START Source information
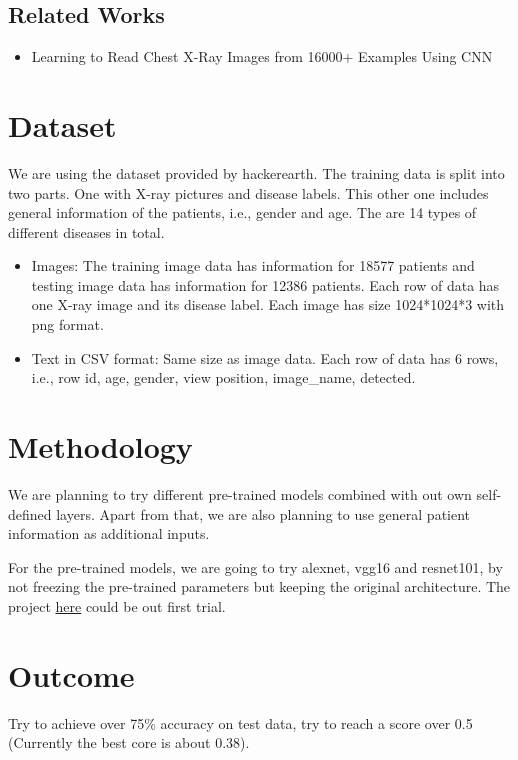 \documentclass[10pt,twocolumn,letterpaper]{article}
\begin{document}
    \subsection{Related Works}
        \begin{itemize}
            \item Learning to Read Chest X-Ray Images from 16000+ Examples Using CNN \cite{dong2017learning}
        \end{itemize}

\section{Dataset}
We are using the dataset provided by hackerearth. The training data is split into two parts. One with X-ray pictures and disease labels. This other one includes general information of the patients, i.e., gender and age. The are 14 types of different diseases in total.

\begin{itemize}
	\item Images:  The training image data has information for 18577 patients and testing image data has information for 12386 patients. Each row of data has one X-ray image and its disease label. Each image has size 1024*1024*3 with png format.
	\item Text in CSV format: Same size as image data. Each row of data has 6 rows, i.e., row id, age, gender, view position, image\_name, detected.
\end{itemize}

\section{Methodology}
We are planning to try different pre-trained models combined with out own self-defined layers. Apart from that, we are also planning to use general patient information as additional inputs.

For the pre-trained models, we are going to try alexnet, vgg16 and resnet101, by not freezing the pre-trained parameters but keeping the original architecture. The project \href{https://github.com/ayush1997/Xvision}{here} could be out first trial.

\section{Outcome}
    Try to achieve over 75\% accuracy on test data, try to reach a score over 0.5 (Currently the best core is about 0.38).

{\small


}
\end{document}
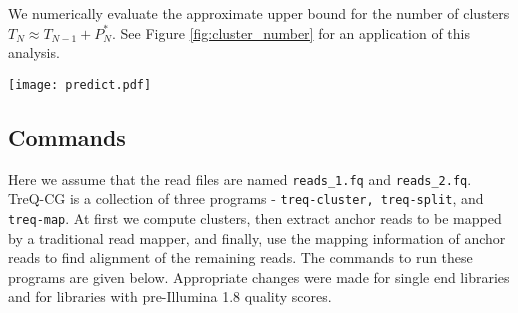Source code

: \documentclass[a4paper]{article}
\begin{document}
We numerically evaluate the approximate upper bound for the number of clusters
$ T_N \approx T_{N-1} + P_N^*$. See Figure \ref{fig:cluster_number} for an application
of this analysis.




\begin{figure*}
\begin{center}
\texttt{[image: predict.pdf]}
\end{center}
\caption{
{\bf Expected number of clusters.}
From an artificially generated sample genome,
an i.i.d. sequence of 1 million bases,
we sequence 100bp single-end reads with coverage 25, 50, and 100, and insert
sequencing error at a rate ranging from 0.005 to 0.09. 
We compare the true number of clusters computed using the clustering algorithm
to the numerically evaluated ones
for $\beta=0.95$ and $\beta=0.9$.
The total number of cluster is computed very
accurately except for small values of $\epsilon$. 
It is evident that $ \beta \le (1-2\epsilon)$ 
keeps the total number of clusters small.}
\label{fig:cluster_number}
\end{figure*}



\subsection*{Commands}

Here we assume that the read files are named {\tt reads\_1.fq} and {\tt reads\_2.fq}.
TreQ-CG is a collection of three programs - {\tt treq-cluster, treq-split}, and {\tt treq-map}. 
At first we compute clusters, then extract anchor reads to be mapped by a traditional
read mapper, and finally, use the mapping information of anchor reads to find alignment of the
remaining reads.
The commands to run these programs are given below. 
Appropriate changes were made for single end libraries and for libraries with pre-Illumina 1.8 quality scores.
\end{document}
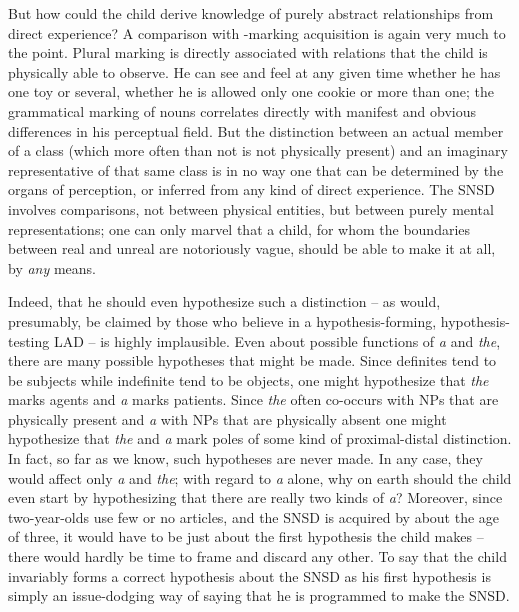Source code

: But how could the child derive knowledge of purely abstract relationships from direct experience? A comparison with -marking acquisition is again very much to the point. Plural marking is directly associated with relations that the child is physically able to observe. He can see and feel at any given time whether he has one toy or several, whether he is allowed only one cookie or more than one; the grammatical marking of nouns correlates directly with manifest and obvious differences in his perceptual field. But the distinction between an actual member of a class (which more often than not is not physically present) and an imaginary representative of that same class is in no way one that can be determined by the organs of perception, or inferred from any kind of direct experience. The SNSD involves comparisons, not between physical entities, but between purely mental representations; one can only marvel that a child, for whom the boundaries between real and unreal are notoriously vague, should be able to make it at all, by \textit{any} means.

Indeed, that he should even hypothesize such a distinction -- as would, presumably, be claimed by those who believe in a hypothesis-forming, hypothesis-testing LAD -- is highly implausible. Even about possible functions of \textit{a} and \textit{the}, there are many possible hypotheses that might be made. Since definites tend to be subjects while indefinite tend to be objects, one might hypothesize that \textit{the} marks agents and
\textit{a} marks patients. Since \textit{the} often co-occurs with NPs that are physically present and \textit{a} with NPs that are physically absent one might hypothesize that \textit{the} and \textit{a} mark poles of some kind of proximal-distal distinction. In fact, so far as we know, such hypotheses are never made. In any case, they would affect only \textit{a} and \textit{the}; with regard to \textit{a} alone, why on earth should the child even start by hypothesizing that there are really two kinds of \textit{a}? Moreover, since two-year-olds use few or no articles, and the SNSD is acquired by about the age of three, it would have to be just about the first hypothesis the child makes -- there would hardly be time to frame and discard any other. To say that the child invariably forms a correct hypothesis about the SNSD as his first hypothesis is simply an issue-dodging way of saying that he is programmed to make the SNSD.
END Source information
[What is required]:
Without including any picture, print all of the entries above exactly.

[Reply]:
 \documentclass[10pt,twocolumn,letterpaper]{article}
\begin{document}
    \subsection{Related Works}
        \begin{itemize}
            \item Learning to Read Chest X-Ray Images from 16000+ Examples Using CNN \cite{dong2017learning}
        \end{itemize}

\section{Dataset}
We are using the dataset provided by hackerearth. The training data is split into two parts. One with X-ray pictures and disease labels. This other one includes general information of the patients, i.e., gender and age. The are 14 types of different diseases in total.

\begin{itemize}
	\item Images:  The training image data has information for 18577 patients and testing image data has information for 12386 patients. Each row of data has one X-ray image and its disease label. Each image has size 1024*1024*3 with png format.
	\item Text in CSV format: Same size as image data. Each row of data has 6 rows, i.e., row id, age, gender, view position, image\_name, detected.
\end{itemize}

\section{Methodology}
We are planning to try different pre-trained models combined with out own self-defined layers. Apart from that, we are also planning to use general patient information as additional inputs.

For the pre-trained models, we are going to try alexnet, vgg16 and resnet101, by not freezing the pre-trained parameters but keeping the original architecture. The project \href{https://github.com/ayush1997/Xvision}{here} could be out first trial.

\section{Outcome}
    Try to achieve over 75\% accuracy on test data, try to reach a score over 0.5 (Currently the best core is about 0.38).

{\small


}
\end{document}
Source code

: \documentclass[a4paper]{article}
\begin{document}
We numerically evaluate the approximate upper bound for the number of clusters
$ T_N \approx T_{N-1} + P_N^*$. See Figure \ref{fig:cluster_number} for an application
of this analysis.




\begin{figure*}
\begin{center}
\texttt{[image: predict.pdf]}
\end{center}
\caption{
{\bf Expected number of clusters.}
From an artificially generated sample genome,
an i.i.d. sequence of 1 million bases,
we sequence 100bp single-end reads with coverage 25, 50, and 100, and insert
sequencing error at a rate ranging from 0.005 to 0.09. 
We compare the true number of clusters computed using the clustering algorithm
to the numerically evaluated ones
for $\beta=0.95$ and $\beta=0.9$.
The total number of cluster is computed very
accurately except for small values of $\epsilon$. 
It is evident that $ \beta \le (1-2\epsilon)$ 
keeps the total number of clusters small.}
\label{fig:cluster_number}
\end{figure*}



\subsection*{Commands}

Here we assume that the read files are named {\tt reads\_1.fq} and {\tt reads\_2.fq}.
TreQ-CG is a collection of three programs - {\tt treq-cluster, treq-split}, and {\tt treq-map}. 
At first we compute clusters, then extract anchor reads to be mapped by a traditional
read mapper, and finally, use the mapping information of anchor reads to find alignment of the
remaining reads.
The commands to run these programs are given below. 
Appropriate changes were made for single end libraries and for libraries with pre-Illumina 1.8 quality scores.
\end{document}
Source code

: But how could the child derive knowledge of purely abstract relationships from direct experience? A comparison with -marking acquisition is again very much to the point. Plural marking is directly associated with relations that the child is physically able to observe. He can see and feel at any given time whether he has one toy or several, whether he is allowed only one cookie or more than one; the grammatical marking of nouns correlates directly with manifest and obvious differences in his perceptual field. But the distinction between an actual member of a class (which more often than not is not physically present) and an imaginary representative of that same class is in no way one that can be determined by the organs of perception, or inferred from any kind of direct experience. The SNSD involves comparisons, not between physical entities, but between purely mental representations; one can only marvel that a child, for whom the boundaries between real and unreal are notoriously vague, should be able to make it at all, by \textit{any} means.

Indeed, that he should even hypothesize such a distinction -- as would, presumably, be claimed by those who believe in a hypothesis-forming, hypothesis-testing LAD -- is highly implausible. Even about possible functions of \textit{a} and \textit{the}, there are many possible hypotheses that might be made. Since definites tend to be subjects while indefinite tend to be objects, one might hypothesize that \textit{the} marks agents and
\textit{a} marks patients. Since \textit{the} often co-occurs with NPs that are physically present and \textit{a} with NPs that are physically absent one might hypothesize that \textit{the} and \textit{a} mark poles of some kind of proximal-distal distinction. In fact, so far as we know, such hypotheses are never made. In any case, they would affect only \textit{a} and \textit{the}; with regard to \textit{a} alone, why on earth should the child even start by hypothesizing that there are really two kinds of \textit{a}? Moreover, since two-year-olds use few or no articles, and the SNSD is acquired by about the age of three, it would have to be just about the first hypothesis the child makes -- there would hardly be time to frame and discard any other. To say that the child invariably forms a correct hypothesis about the SNSD as his first hypothesis is simply an issue-dodging way of saying that he is programmed to make the SNSD.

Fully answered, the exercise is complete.